Perhaps you could contact that net posse place (I'm sorry I don't know its proper name but many others here do. They're on the internet and they deal with stolen horses so if you're really lucky they might have him on their missing list). I'm sorry you find yourself in this situation - you're stuck between the proverbial rock and a hard place with this one.


----------



## Corporal (Jul 29, 2010)

Buy some chain and a combination or keyed lock for EVERY GATE. I have locks on ALL of my outside gates. I am planning on adding chains and locks to the _insides_ of all of my 6 exterior gates, where the gate connects to the wooden post, to padlock THEM, too. NOBODY can just throw a horse into my turnout lots, OR steal my horses.
I even found combo locks that have identical combinations, so I have pairs with same.
Poor you. Poor horse. SO sorry for your dilemma. =(


----------



## Tianimalz (Jan 6, 2009)

You sound like you're in a rural area, is there no one around that has a gun and tractor you could borrow? I've never had to bury/dispose of a body before, so I'm afraid I have little helpful advice.


----------



## Conway (Nov 30, 2012)

Burning could be a possibility but I don't know what type of area you are in.

We have had to use a backhoe as well when a horse died or was put down.

Is there any way you can call the local humane society? Tell them it was dumped and that if they don't take it your going to euth it. Or if they can possibly take it to euth and dispose of properly?


----------



## Broski1984 (May 28, 2010)

BBBCrone said:


> Maybe the OP can't afford to take care of him. It's been stated a couple of times she'd have to dip into her emergency fund to euthanize.
> 
> I'm all for helping out animals when I can. I am a firmer believer in it. But my feet are also planted firmly on the ground and if I can't afford it, I can't.
> 
> OP I'm sorry this happened to you. It puts good people in an impossible situation. If you can't afford to hang on until you get him placed, I'd go with the shotgun/hand gun route. If you don't have one maybe someone you know does. Course the problem is burying him apparently and I have ZERO ideas on that. We just got a backhoe to bury ours on our property when the time came but that itself cost a pretty penny even way back when.


*He, haha. Not that I blame you for the mistake, it is mostly female posters on here!

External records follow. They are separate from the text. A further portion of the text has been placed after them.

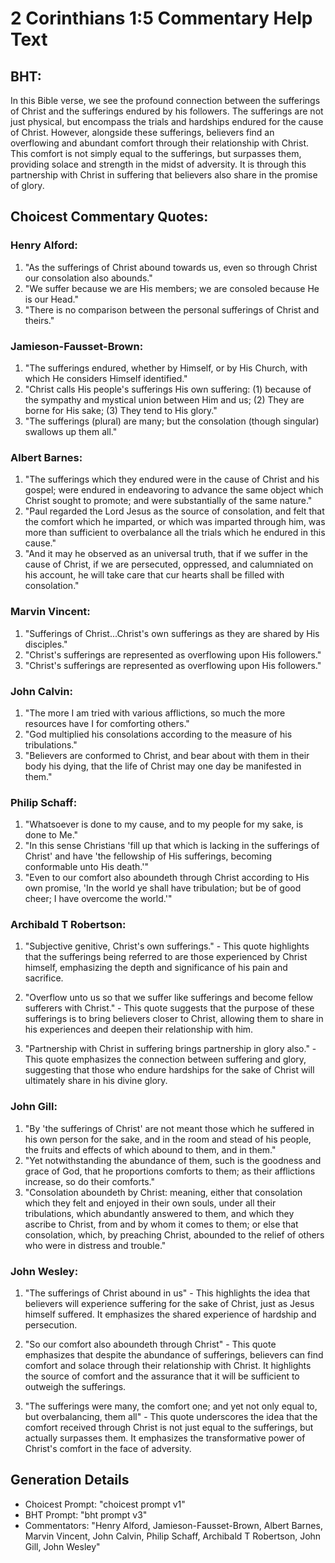 # 2 Corinthians 1:5 Commentary Help Text

## BHT:
In this Bible verse, we see the profound connection between the sufferings of Christ and the sufferings endured by his followers. The sufferings are not just physical, but encompass the trials and hardships endured for the cause of Christ. However, alongside these sufferings, believers find an overflowing and abundant comfort through their relationship with Christ. This comfort is not simply equal to the sufferings, but surpasses them, providing solace and strength in the midst of adversity. It is through this partnership with Christ in suffering that believers also share in the promise of glory.

## Choicest Commentary Quotes:
### Henry Alford:
1. "As the sufferings of Christ abound towards us, even so through Christ our consolation also abounds." 
2. "We suffer because we are His members; we are consoled because He is our Head." 
3. "There is no comparison between the personal sufferings of Christ and theirs."

### Jamieson-Fausset-Brown:
1. "The sufferings endured, whether by Himself, or by His Church, with which He considers Himself identified."
2. "Christ calls His people's sufferings His own suffering: (1) because of the sympathy and mystical union between Him and us; (2) They are borne for His sake; (3) They tend to His glory."
3. "The sufferings (plural) are many; but the consolation (though singular) swallows up them all."

### Albert Barnes:
1. "The sufferings which they endured were in the cause of Christ and his gospel; were endured in endeavoring to advance the same object which Christ sought to promote; and were substantially of the same nature."
2. "Paul regarded the Lord Jesus as the source of consolation, and felt that the comfort which he imparted, or which was imparted through him, was more than sufficient to overbalance all the trials which he endured in this cause."
3. "And it may he observed as an universal truth, that if we suffer in the cause of Christ, if we are persecuted, oppressed, and calumniated on his account, he will take care that cur hearts shall be filled with consolation."

### Marvin Vincent:
1. "Sufferings of Christ...Christ's own sufferings as they are shared by His disciples." 
2. "Christ's sufferings are represented as overflowing upon His followers."
3. "Christ's sufferings are represented as overflowing upon His followers."

### John Calvin:
1. "The more I am tried with various afflictions, so much the more resources have I for comforting others."
2. "God multiplied his consolations according to the measure of his tribulations."
3. "Believers are conformed to Christ, and bear about with them in their body his dying, that the life of Christ may one day be manifested in them."

### Philip Schaff:
1. "Whatsoever is done to my cause, and to my people for my sake, is done to Me." 
2. "In this sense Christians 'fill up that which is lacking in the sufferings of Christ' and have 'the fellowship of His sufferings, becoming conformable unto His death.'" 
3. "Even to our comfort also aboundeth through Christ according to His own promise, 'In the world ye shall have tribulation; but be of good cheer; I have overcome the world.'"

### Archibald T Robertson:
1. "Subjective genitive, Christ's own sufferings." - This quote highlights that the sufferings being referred to are those experienced by Christ himself, emphasizing the depth and significance of his pain and sacrifice.

2. "Overflow unto us so that we suffer like sufferings and become fellow sufferers with Christ." - This quote suggests that the purpose of these sufferings is to bring believers closer to Christ, allowing them to share in his experiences and deepen their relationship with him.

3. "Partnership with Christ in suffering brings partnership in glory also." - This quote emphasizes the connection between suffering and glory, suggesting that those who endure hardships for the sake of Christ will ultimately share in his divine glory.

### John Gill:
1. "By 'the sufferings of Christ' are not meant those which he suffered in his own person for the sake, and in the room and stead of his people, the fruits and effects of which abound to them, and in them."
2. "Yet notwithstanding the abundance of them, such is the goodness and grace of God, that he proportions comforts to them; as their afflictions increase, so do their comforts."
3. "Consolation aboundeth by Christ: meaning, either that consolation which they felt and enjoyed in their own souls, under all their tribulations, which abundantly answered to them, and which they ascribe to Christ, from and by whom it comes to them; or else that consolation, which, by preaching Christ, abounded to the relief of others who were in distress and trouble."

### John Wesley:
1. "The sufferings of Christ abound in us" - This highlights the idea that believers will experience suffering for the sake of Christ, just as Jesus himself suffered. It emphasizes the shared experience of hardship and persecution.

2. "So our comfort also aboundeth through Christ" - This quote emphasizes that despite the abundance of sufferings, believers can find comfort and solace through their relationship with Christ. It highlights the source of comfort and the assurance that it will be sufficient to outweigh the sufferings.

3. "The sufferings were many, the comfort one; and yet not only equal to, but overbalancing, them all" - This quote underscores the idea that the comfort received through Christ is not just equal to the sufferings, but actually surpasses them. It emphasizes the transformative power of Christ's comfort in the face of adversity.


## Generation Details
- Choicest Prompt: "choicest prompt v1"
- BHT Prompt: "bht prompt v3"
- Commentators: "Henry Alford, Jamieson-Fausset-Brown, Albert Barnes, Marvin Vincent, John Calvin, Philip Schaff, Archibald T Robertson, John Gill, John Wesley"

And, yeah, it is a matter of expense. I can afford to keep him a few days and see if someone'll take him, but I can't really afford to keep him past that. I've got limited hay, no free stalls (goats due soon), and a limited amount of money for emergencies, which I don't want to dip into if I don't have to. Things tend to happen this time of year, and I'd rather not spend half my emergency fund (when it's all said and done) on a horse that isn't mine, only to have one of my own animals get sick/hurt.

I am sure I could find a shotgun if I needed to, but we rent property near an airport. The landlord has asked us not to bury any animals, and we're not allowed to set fires due to the airport. When we have smaller things die, we usually take them out to the woods and the coyotes have them gone in a day or two, but a horse and a goat are drastically different sized, of course.

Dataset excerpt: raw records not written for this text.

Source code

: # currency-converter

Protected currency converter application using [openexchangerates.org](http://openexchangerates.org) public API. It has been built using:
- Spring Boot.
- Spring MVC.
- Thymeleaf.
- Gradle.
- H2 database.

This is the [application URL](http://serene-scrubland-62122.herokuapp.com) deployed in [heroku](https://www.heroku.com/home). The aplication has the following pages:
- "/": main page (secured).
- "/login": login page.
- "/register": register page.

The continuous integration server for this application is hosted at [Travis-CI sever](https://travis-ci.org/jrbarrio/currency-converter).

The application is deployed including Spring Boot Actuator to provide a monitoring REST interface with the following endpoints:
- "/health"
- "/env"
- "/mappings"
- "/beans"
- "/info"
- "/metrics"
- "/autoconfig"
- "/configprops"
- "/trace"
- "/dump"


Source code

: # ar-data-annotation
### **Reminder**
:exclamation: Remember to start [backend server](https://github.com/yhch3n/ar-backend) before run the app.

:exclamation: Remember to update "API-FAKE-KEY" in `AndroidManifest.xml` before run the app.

This certainly wasn't really what we needed right now, haha. If it were in the summer, I'd be fine with holding him until someone could come get him, but with no shelter and not enough hay to go around, that won't work. Then again, people don't dump horses in summer, do they?


----------



## Speed Racer (Oct 21, 2009)

Walk him out to the woods, shoot him, and the scavengers will do the rest. Do you think cattle farmers bury every animal that dies? Nope, they shove 'em into the woods and let nature's clean-up crew take care of 'em.


----------



## BBBCrone (Jan 28, 2012)

*growls* I didn't fix it fast enough!


----------



## Broski1984 (May 28, 2010)

Chevaux said:


> Perhaps you could contact that net posse place (I'm sorry I don't know its proper name but many others here do. They're on the internet and they deal with stolen horses so if you're really lucky they might have him on their missing list). I'm sorry you find yourself in this situation - you're stuck between the proverbial rock and a hard place with this one.


I'd forgotten them. I will put information up on there, but I highly doubt someone would steal this horse, as already said. Even in his prime, he wasn't anything, I can tell that. He's one of those horses bred in a backyard from mixed-breed parents.

It is a sticky situation, but, I'm sure we'll find a solution to it, haha,



Corporal said:


> Buy some chain and a combination or keyed lock for EVERY GATE. I have locks on ALL of my outside gates. I am planning on adding chains and locks to the _insides_ of all of my 6 exterior gates, where the gate connects to the wooden post, to padlock THEM, too. NOBODY can just throw a horse into my turnout lots, OR steal my horses.
> I even found combo locks that have identical combinations, so I have pairs with same.
> Poor you. Poor horse. SO sorry for your dilemma. =(


That is certainly something I plan on doing now! The best I can figure, is that they let him in through the (only) gate that is along the road, as we'd of probably heard them if they'd gone to any of the others. How they got him in there without waking up someone or letting a herd of goats out, I don't know. 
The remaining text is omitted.